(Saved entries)

# # # # # # #

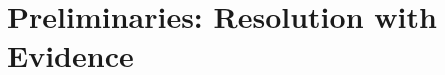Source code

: \documentclass{llncs}
\newcommand{\knote}[1]{\todo[inline, color=blue!20]{#1}}
\begin{document}
\begin{comment}
Unfortunitely, circularity is just one way for the evidence construction to be diverging,
\knote{diverging occurs for the first time here. If different from non-termination -- explain how, if not different -- just use non-termination consistently }
there are nontrivial code that will result in divergent without forming any cycle.
\knote{I do not understand that sentence as given}
Fig. \ref{fig:ex1} is a generic definition of multi-way trees where every node at level $n$ has $0$ or $2^n$ subtrees. The instance declarations is what one would write given the data type declarations. However, the function \texttt{test} will make the type checker diverge, since it gives rise to the constraint \texttt{Eq (Fix (GSeqF ()) Pair)}, which has the following context reduction trace: 

\knote{check the above sentence: again diverge versus never terminate, does test on its own gives divergence? in which sense   \texttt{Eq (Fix (GSeqF ()) Pair)} is a constraint? do you really want to call it a constriant -- then this needs some semi-formal explanation...  }

\begin{center}
  {\footnotesize
    \noindent $\{\texttt{Eq (Fix (GSeqF ()) Pair)}\} \to^* \{\texttt{Eq (Fix (Comp Pair (GSeqF ())) Pair)}\} \to^* \{\texttt{Eq (Fix (Comp Pair (Comp Pair (GSeqF ()))) Pair)}\} \to^* ... $ 
  }
\end{center}

\noindent We can see the constraint is periodically increased by \texttt{(Comp Pair)}. But if we look at the definition of \texttt{test}, it is comparing two finite data, we would want it to be type checked and evaluated to \texttt{False}! 
Internally, \texttt{test} is represented as:

{\footnotesize
\noindent \texttt{test = (==) d (Fix (Cons () (Fix (Comp (Pair Nil Nil))))) (Fix Nil)}
}

\noindent where \texttt{d} is some corecursive evidence that is used finitely by the context

\noindent \texttt{ (==) * (Fix (Cons () (Fix (Comp (Pair Nil Nil))))) (Fix Nil)}. The divergent of GHC in this case means the compiler can not construct such corecursive evidence. 

\end{comment}
\section{Preliminaries: Resolution with Evidence}
\label{preliminary}
\end{document}

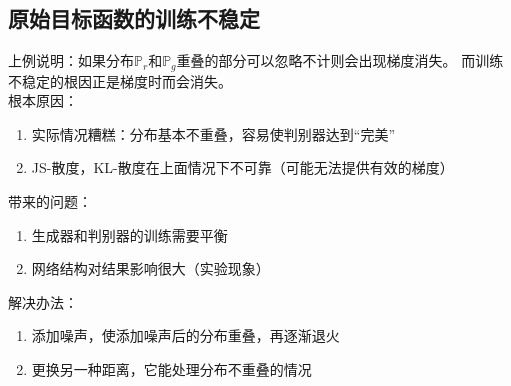 \documentclass[xelatex]{beamer}
\begin{document}
\subsection{原始目标函数的训练不稳定}
\begin{frame}
  上例说明：如果分布$\mathbb{P}_r$和$\mathbb{P}_g$重叠的部分可以忽略不计则会出现梯度消失。
  而训练不稳定的根因正是梯度时而会消失。\\
  \vspace{2mm}
  根本原因：
  \begin{enumerate}
    \item 实际情况糟糕：分布基本不重叠，容易使判别器达到“完美”
    \item JS-散度，KL-散度在上面情况下不可靠（可能无法提供有效的梯度）
  \end{enumerate}
  \vspace{2mm}
  带来的问题：
  \begin{enumerate}
    \item 生成器和判别器的训练需要平衡
    \item 网络结构对结果影响很大（实验现象）
  \end{enumerate}
  解决办法：
  \begin{enumerate}
    \item 添加噪声，使添加噪声后的分布重叠，再逐渐退火
    \item 更换另一种距离，它能处理分布不重叠的情况
  \end{enumerate}
\end{frame}

\end{document}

# # # # # # #

PROBLEM TO SOLVE
From the entries above, return each line with the word "noindent" in it.

ANSWER BOX
    \noindent $\{\texttt{Eq (Fix (GSeqF ()) Pair)}\} \to^* \{\texttt{Eq (Fix (Comp Pair (GSeqF ())) Pair)}\} \to^* \{\texttt{Eq (Fix (Comp Pair (Comp Pair (GSeqF ()))) Pair)}\} \to^* ... $ 
\noindent We can see the constraint is periodically increased by \texttt{(Comp Pair)}. But if we look at the definition of \texttt{test}, it is comparing two finite data, we would want it to be type checked and evaluated to \texttt{False}! 
\noindent \texttt{test = (==) d (Fix (Cons () (Fix (Comp (Pair Nil Nil))))) (Fix Nil)}
\noindent where \texttt{d} is some corecursive evidence that is used finitely by the context
\noindent \texttt{ (==) * (Fix (Cons () (Fix (Comp (Pair Nil Nil))))) (Fix Nil)}. The divergent of GHC in this case means the compiler can not construct such corecursive evidence. 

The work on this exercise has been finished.